Collaborative Task Offloading and Resource Allocation in Small-Cell MEC: A Multi-Agent PPO-Based Scheme

Abstract

Small-cell mobile edge computing (SE-MEC) networks amalgamate the virtues of MEC and small-cell networks, enhancing data processing capabilities of user devices (UDs). Nevertheless, time-varying wireless channels, dynamic UD requirements, and severe interference among UDs make it difficult to fully exploit the limited network resources and stably provide computing services for UDs. Therefore, efficient task offloading and resource allocation (TORA) is essential. Moreover, since multiple small cells are deployed, decentralized TORA schemes are preferred in practice. Thus, this paper aims to design distributed adaptive TORA schemes for SE-MEC networks.
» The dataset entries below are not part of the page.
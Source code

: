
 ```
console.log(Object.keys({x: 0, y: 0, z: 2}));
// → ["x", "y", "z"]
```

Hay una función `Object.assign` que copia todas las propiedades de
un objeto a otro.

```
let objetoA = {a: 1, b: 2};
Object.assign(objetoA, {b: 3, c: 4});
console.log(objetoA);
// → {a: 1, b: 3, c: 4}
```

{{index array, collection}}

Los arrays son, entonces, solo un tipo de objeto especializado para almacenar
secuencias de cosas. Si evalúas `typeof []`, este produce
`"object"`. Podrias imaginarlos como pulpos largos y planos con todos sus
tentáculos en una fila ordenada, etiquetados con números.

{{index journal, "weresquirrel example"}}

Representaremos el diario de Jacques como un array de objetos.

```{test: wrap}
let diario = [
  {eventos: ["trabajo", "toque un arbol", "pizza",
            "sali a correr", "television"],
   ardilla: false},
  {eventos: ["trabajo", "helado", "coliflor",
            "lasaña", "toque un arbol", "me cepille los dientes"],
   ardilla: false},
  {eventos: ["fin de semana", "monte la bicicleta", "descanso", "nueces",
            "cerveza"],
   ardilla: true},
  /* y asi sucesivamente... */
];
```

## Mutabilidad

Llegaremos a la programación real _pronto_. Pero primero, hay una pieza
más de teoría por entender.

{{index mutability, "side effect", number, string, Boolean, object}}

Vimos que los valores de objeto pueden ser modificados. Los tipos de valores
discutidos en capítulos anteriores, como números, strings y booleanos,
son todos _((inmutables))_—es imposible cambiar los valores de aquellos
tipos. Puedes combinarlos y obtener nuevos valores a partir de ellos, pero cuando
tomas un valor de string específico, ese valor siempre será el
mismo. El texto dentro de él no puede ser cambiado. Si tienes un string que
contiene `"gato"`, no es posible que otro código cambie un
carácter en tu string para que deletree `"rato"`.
In pursuit of an eco-friendly design, an optimization problem is formulated to minimize the total energy consumption (TEC) of UDs subject to delay constraints. To effectively deal with network's dynamic characteristics, the reinforce learning framework is applied, where the TEC minimization problem is first modeled as a partially observable Markov decision process (POMDP), and then an efficient multi-agent proximal policy optimization (MAPPO)-based scheme is presented to solve it. In the presented scheme, each small-cell base station (SBS) serves as an agent and is capable of making TORA decisions only with its own local information. To promote collaboration among multiple agents, a global reward function is designed. A state normalization mechanism is also introduced into the presented scheme for enhancing learning performance. Simulation results show that although the proposed MAPPO-based scheme works in a distributed manner, it achieves very similar performance to the centralized one. In addition, it is demonstrated that the state normalization mechanism has a significant effect on reducing TEC.